• [What to work on]: Starting at the line that holds "Several constructs and" and stopping at the line that holds "The Domain-to-Range Ratio", restate the records below word for word, with both of those lines included.

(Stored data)
[Start of section]

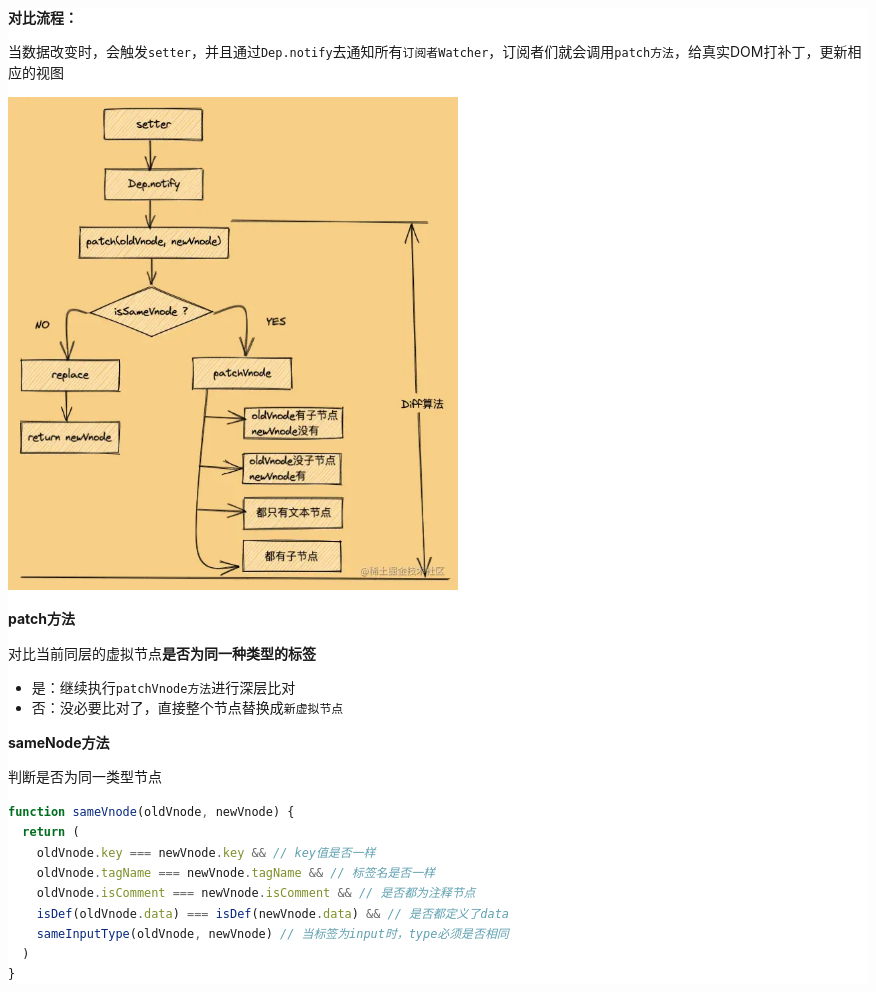 **对比流程：**

当数据改变时，会触发`setter`，并且通过`Dep.notify`去通知所有`订阅者Watcher`，订阅者们就会调用`patch方法`，给真实DOM打补丁，更新相应的视图

<img src="面试题总结_VUE部分.assets/1db54647698e4c76b6fc38a02067ad72tplv-k3u1fbpfcp-zoom-in-crop-mark3024000.webp" alt="截屏2021-08-08 上午11.49.38.png" style="zoom:67%;" />

**patch方法**

对比当前同层的虚拟节点**是否为同一种类型的标签**

- 是：继续执行`patchVnode方法`进行深层比对
- 否：没必要比对了，直接整个节点替换成`新虚拟节点`

**sameNode方法**

判断是否为同一类型节点

```js
function sameVnode(oldVnode, newVnode) {
  return (
    oldVnode.key === newVnode.key && // key值是否一样
    oldVnode.tagName === newVnode.tagName && // 标签名是否一样
    oldVnode.isComment === newVnode.isComment && // 是否都为注释节点
    isDef(oldVnode.data) === isDef(newVnode.data) && // 是否都定义了data
    sameInputType(oldVnode, newVnode) // 当标签为input时，type必须是否相同
  )
}
```
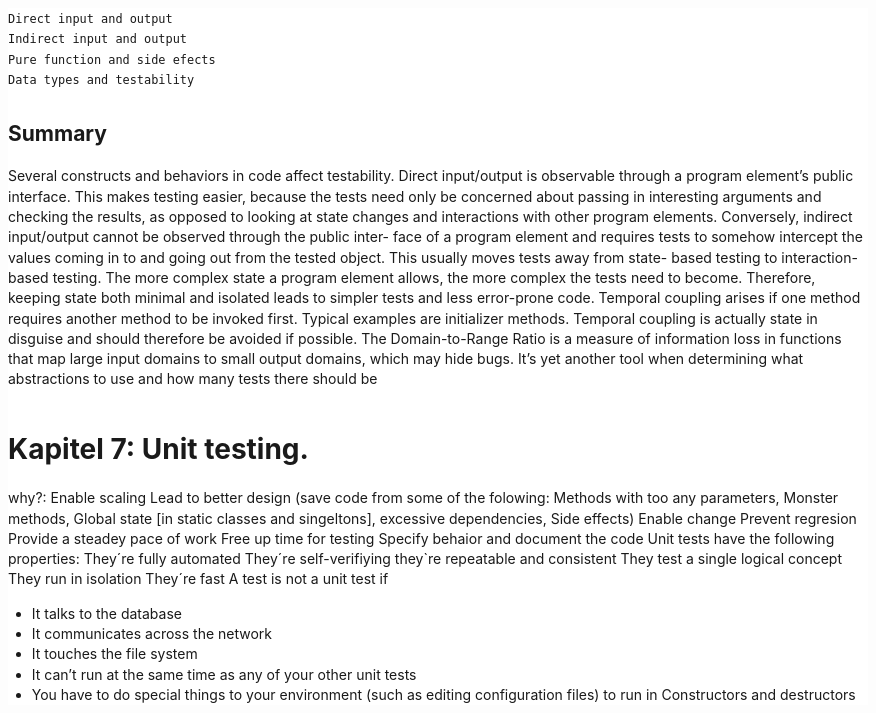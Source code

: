     Direct input and output
    Indirect input and output
    Pure function and side efects
    Data types and testability
## Summary
Several constructs and behaviors in code affect testability. Direct input/output is
observable through a program element’s public interface. This makes testing easier,
because the tests need only be concerned about passing in interesting arguments and
checking the results, as opposed to looking at state changes and interactions with
other program elements.
Conversely, indirect input/output cannot be observed through the public inter-
face of a program element and requires tests to somehow intercept the values coming
in to and going out from the tested object. This usually moves tests away from state-
based testing to interaction-based testing.
The more complex state a program element allows, the more complex the tests
need to become. Therefore, keeping state both minimal and isolated leads to simpler
tests and less error-prone code.
Temporal coupling arises if one method requires another method to be invoked
first. Typical examples are initializer methods. Temporal coupling is actually state in
disguise and should therefore be avoided if possible.
The Domain-to-Range Ratio is a measure of information loss in functions that
map large input domains to small output domains, which may hide bugs. It’s yet
another tool when determining what abstractions to use and how many tests there
should be

# Kapitel 7: Unit testing.

why?: Enable scaling
      Lead to better design
        (save code from some of the folowing: Methods with too any parameters, Monster methods, Global state [in static classes and singeltons], excessive dependencies, Side effects)
      Enable change
      Prevent regresion
      Provide a steadey pace of work
      Free up time for testing
      Specify behaior and document the code
        Unit tests have the following properties:
                    They´re fully automated 
                    They´re self-verifiying 
                    they`re repeatable and consistent 
                    They test a single logical concept
                    They run in isolation 
                    They´re fast
A test is not a unit test if
- It talks to the database
- It communicates across the network
- It touches the file system
- It can’t run at the same time as any of your other unit tests
- You have to do special things to your environment (such as editing configuration files) to run in
Constructors and destructors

[End of section]

• [Exercise solution]:
Several constructs and behaviors in code affect testability. Direct input/output is
observable through a program element’s public interface. This makes testing easier,
because the tests need only be concerned about passing in interesting arguments and
checking the results, as opposed to looking at state changes and interactions with
other program elements.
Conversely, indirect input/output cannot be observed through the public inter-
face of a program element and requires tests to somehow intercept the values coming
in to and going out from the tested object. This usually moves tests away from state-
based testing to interaction-based testing.
The more complex state a program element allows, the more complex the tests
need to become. Therefore, keeping state both minimal and isolated leads to simpler
tests and less error-prone code.
Temporal coupling arises if one method requires another method to be invoked
first. Typical examples are initializer methods. Temporal coupling is actually state in
disguise and should therefore be avoided if possible.
The Domain-to-Range Ratio is a measure of information loss in functions that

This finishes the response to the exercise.